The records that follow must be repeated verbatim, every one of them.

*** Begin section ***

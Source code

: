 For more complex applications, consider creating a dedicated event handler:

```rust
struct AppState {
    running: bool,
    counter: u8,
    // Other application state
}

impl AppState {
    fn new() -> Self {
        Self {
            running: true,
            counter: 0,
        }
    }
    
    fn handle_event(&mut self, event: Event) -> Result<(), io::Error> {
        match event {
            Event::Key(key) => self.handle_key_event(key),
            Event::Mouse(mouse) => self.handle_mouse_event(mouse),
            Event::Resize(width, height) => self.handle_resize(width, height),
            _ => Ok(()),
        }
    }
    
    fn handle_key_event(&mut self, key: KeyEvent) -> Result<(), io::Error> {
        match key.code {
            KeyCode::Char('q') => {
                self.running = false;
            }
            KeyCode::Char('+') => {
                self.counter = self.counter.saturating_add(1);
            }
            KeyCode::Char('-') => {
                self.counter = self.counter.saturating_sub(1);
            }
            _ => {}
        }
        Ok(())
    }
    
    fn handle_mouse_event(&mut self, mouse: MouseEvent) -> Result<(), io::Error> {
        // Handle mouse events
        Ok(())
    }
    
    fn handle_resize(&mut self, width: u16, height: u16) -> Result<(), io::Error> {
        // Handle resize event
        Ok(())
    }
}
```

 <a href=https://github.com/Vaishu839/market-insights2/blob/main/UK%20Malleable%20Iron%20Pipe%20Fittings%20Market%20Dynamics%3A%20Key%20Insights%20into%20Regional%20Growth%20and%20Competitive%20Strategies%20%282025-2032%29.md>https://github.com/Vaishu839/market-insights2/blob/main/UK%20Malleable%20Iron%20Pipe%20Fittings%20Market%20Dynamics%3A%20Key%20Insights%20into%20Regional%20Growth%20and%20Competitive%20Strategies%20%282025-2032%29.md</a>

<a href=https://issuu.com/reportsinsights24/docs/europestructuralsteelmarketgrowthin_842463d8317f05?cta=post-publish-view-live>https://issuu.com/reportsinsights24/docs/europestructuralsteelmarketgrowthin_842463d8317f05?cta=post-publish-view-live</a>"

*** End section ***

Result of this task:
Source code

: For more complex applications, consider creating a dedicated event handler:

```rust
struct AppState {
    running: bool,
    counter: u8,
    // Other application state
}

impl AppState {
    fn new() -> Self {
        Self {
            running: true,
            counter: 0,
        }
    }
    
    fn handle_event(&mut self, event: Event) -> Result<(), io::Error> {
        match event {
            Event::Key(key) => self.handle_key_event(key),
            Event::Mouse(mouse) => self.handle_mouse_event(mouse),
            Event::Resize(width, height) => self.handle_resize(width, height),
            _ => Ok(()),
        }
    }
    
    fn handle_key_event(&mut self, key: KeyEvent) -> Result<(), io::Error> {
        match key.code {
            KeyCode::Char('q') => {
                self.running = false;
            }
            KeyCode::Char('+') => {
                self.counter = self.counter.saturating_add(1);
            }
            KeyCode::Char('-') => {
                self.counter = self.counter.saturating_sub(1);
            }
            _ => {}
        }
        Ok(())
    }
    
    fn handle_mouse_event(&mut self, mouse: MouseEvent) -> Result<(), io::Error> {
        // Handle mouse events
        Ok(())
    }
    
    fn handle_resize(&mut self, width: u16, height: u16) -> Result<(), io::Error> {
        // Handle resize event
        Ok(())
    }
}
```

 <a href=https://github.com/Vaishu839/market-insights2/blob/main/UK%20Malleable%20Iron%20Pipe%20Fittings%20Market%20Dynamics%3A%20Key%20Insights%20into%20Regional%20Growth%20and%20Competitive%20Strategies%20%282025-2032%29.md>https://github.com/Vaishu839/market-insights2/blob/main/UK%20Malleable%20Iron%20Pipe%20Fittings%20Market%20Dynamics%3A%20Key%20Insights%20into%20Regional%20Growth%20and%20Competitive%20Strategies%20%282025-2032%29.md</a>

<a href=https://issuu.com/reportsinsights24/docs/europestructuralsteelmarketgrowthin_842463d8317f05?cta=post-publish-view-live>https://issuu.com/reportsinsights24/docs/europestructuralsteelmarketgrowthin_842463d8317f05?cta=post-publish-view-live</a>"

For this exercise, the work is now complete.